| What to produce |
With the pictures left out, copy the records below exactly from the first line down to the line holding "#### Backend Commands", and include that line.

| Records for this exercise |
....

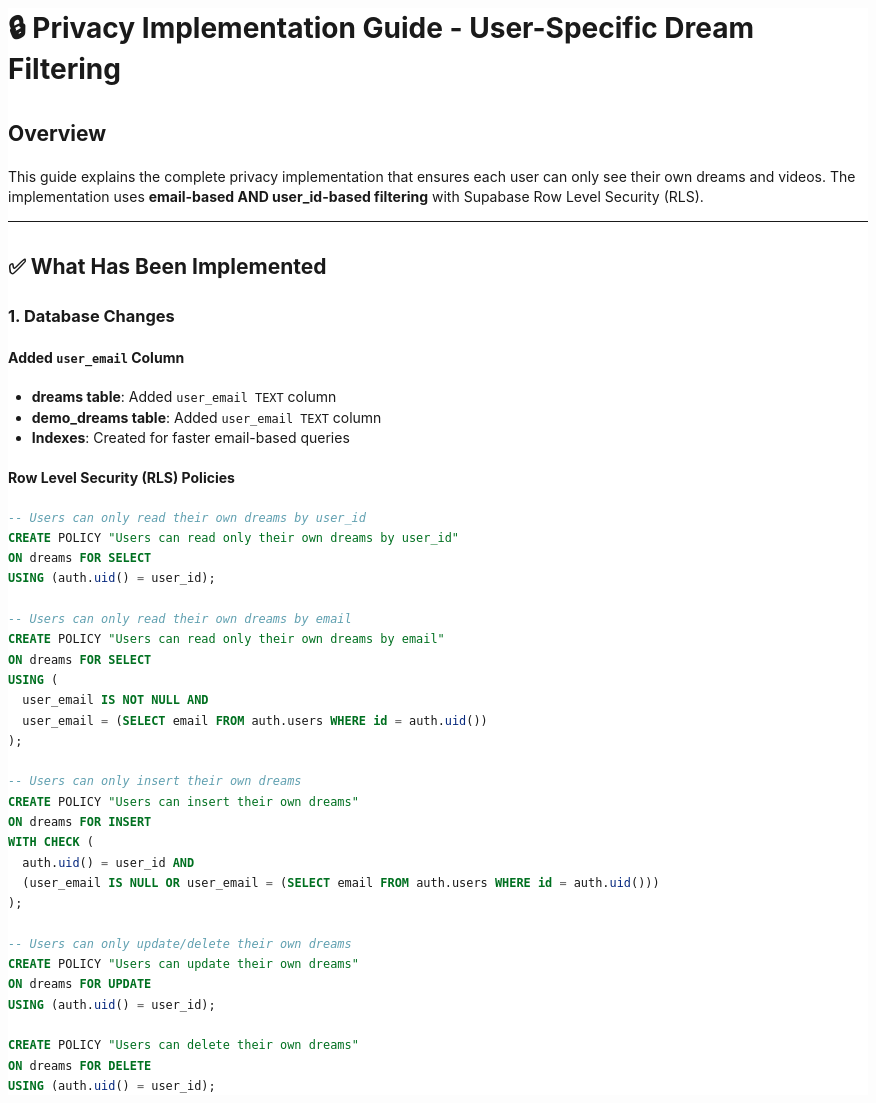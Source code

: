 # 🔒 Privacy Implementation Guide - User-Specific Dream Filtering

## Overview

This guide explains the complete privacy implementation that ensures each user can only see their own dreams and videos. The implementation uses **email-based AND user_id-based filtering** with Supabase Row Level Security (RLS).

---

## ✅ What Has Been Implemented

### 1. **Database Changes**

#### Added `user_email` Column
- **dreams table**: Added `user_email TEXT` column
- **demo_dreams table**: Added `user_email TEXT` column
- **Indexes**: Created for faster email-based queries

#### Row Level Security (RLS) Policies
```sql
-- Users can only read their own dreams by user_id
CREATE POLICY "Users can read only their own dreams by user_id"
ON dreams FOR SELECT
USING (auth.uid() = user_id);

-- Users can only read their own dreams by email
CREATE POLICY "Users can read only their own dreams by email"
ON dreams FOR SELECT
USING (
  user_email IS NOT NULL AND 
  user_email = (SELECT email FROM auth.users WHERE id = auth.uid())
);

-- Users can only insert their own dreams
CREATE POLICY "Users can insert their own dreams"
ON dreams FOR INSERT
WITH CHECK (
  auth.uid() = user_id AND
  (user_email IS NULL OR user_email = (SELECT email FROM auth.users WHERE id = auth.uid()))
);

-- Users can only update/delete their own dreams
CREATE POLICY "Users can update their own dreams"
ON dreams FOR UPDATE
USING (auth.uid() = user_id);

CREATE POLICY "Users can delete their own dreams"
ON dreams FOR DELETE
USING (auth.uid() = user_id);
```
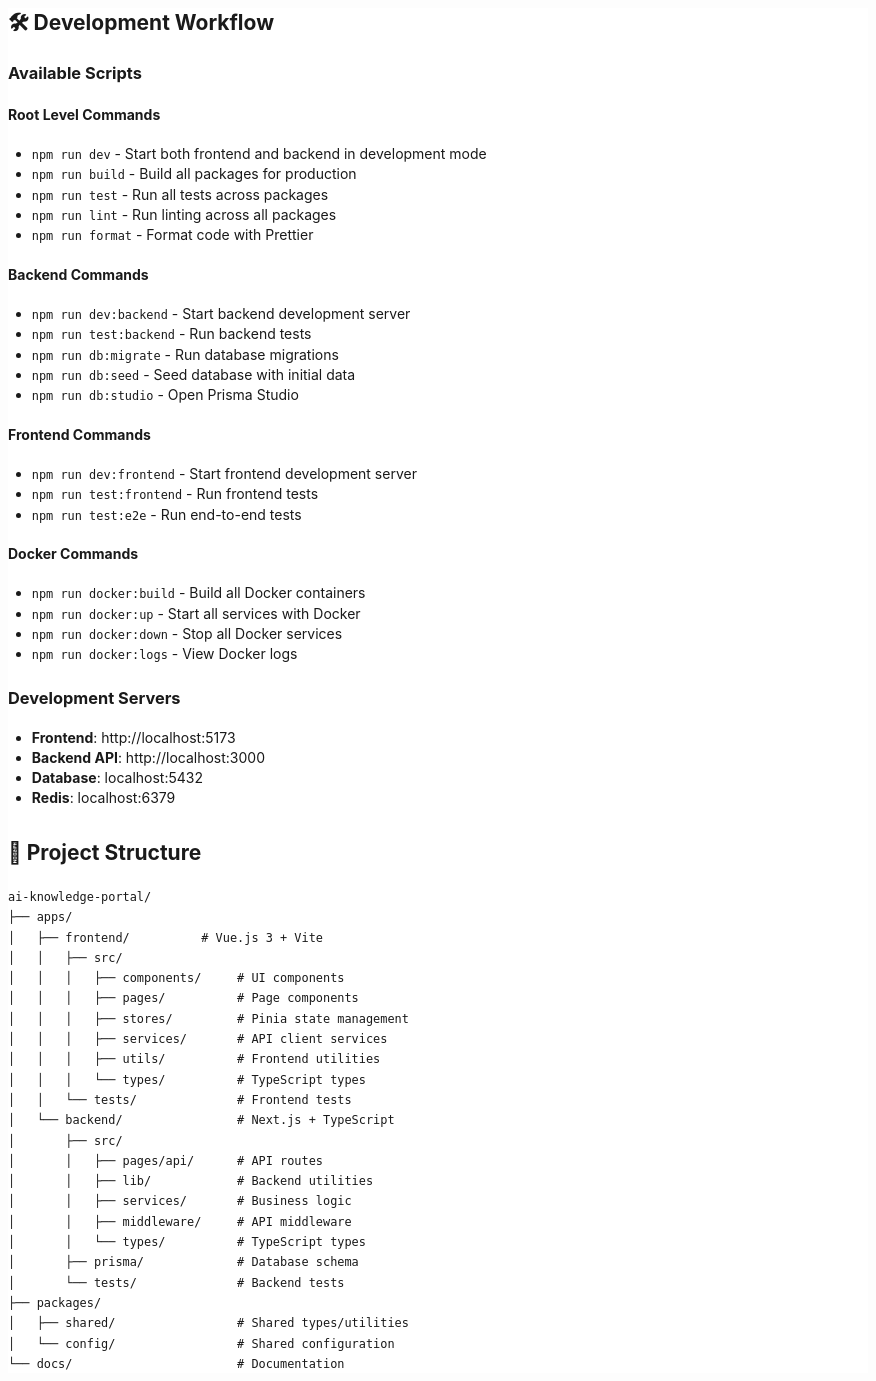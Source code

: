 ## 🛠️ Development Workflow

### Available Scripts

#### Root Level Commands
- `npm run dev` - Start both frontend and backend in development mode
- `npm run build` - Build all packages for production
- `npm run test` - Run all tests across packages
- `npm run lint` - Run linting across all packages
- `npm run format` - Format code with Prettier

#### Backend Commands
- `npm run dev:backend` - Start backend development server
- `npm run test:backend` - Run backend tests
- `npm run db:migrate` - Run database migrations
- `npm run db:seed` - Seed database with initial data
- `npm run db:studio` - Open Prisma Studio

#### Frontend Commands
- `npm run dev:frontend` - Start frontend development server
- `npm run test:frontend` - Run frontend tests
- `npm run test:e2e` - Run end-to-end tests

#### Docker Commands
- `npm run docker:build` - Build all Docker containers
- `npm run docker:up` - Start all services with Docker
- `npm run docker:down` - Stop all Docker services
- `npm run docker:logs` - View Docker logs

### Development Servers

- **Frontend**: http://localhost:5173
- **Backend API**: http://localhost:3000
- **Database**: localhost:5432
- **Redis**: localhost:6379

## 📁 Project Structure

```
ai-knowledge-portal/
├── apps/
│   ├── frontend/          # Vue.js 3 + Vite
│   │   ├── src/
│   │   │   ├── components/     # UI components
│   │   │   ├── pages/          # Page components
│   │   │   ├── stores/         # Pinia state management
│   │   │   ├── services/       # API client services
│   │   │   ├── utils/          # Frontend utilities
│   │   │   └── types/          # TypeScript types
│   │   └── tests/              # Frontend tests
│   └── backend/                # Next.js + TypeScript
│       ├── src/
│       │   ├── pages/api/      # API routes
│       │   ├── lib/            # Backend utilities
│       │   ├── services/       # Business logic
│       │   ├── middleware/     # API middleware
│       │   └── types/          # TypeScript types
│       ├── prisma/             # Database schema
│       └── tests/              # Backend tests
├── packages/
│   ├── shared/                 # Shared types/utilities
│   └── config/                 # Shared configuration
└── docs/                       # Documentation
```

....

| Expected answer |
Source code

: # 🔒 Privacy Implementation Guide - User-Specific Dream Filtering

## Overview

This guide explains the complete privacy implementation that ensures each user can only see their own dreams and videos. The implementation uses **email-based AND user_id-based filtering** with Supabase Row Level Security (RLS).

---

## ✅ What Has Been Implemented

### 1. **Database Changes**

#### Added `user_email` Column
- **dreams table**: Added `user_email TEXT` column
- **demo_dreams table**: Added `user_email TEXT` column
- **Indexes**: Created for faster email-based queries

#### Row Level Security (RLS) Policies
```sql
-- Users can only read their own dreams by user_id
CREATE POLICY "Users can read only their own dreams by user_id"
ON dreams FOR SELECT
USING (auth.uid() = user_id);

-- Users can only read their own dreams by email
CREATE POLICY "Users can read only their own dreams by email"
ON dreams FOR SELECT
USING (
  user_email IS NOT NULL AND 
  user_email = (SELECT email FROM auth.users WHERE id = auth.uid())
);

-- Users can only insert their own dreams
CREATE POLICY "Users can insert their own dreams"
ON dreams FOR INSERT
WITH CHECK (
  auth.uid() = user_id AND
  (user_email IS NULL OR user_email = (SELECT email FROM auth.users WHERE id = auth.uid()))
);

-- Users can only update/delete their own dreams
CREATE POLICY "Users can update their own dreams"
ON dreams FOR UPDATE
USING (auth.uid() = user_id);

CREATE POLICY "Users can delete their own dreams"
ON dreams FOR DELETE
USING (auth.uid() = user_id);
```
Source code

: ## 🛠️ Development Workflow

### Available Scripts

#### Root Level Commands
- `npm run dev` - Start both frontend and backend in development mode
- `npm run build` - Build all packages for production
- `npm run test` - Run all tests across packages
- `npm run lint` - Run linting across all packages
- `npm run format` - Format code with Prettier

#### Backend Commands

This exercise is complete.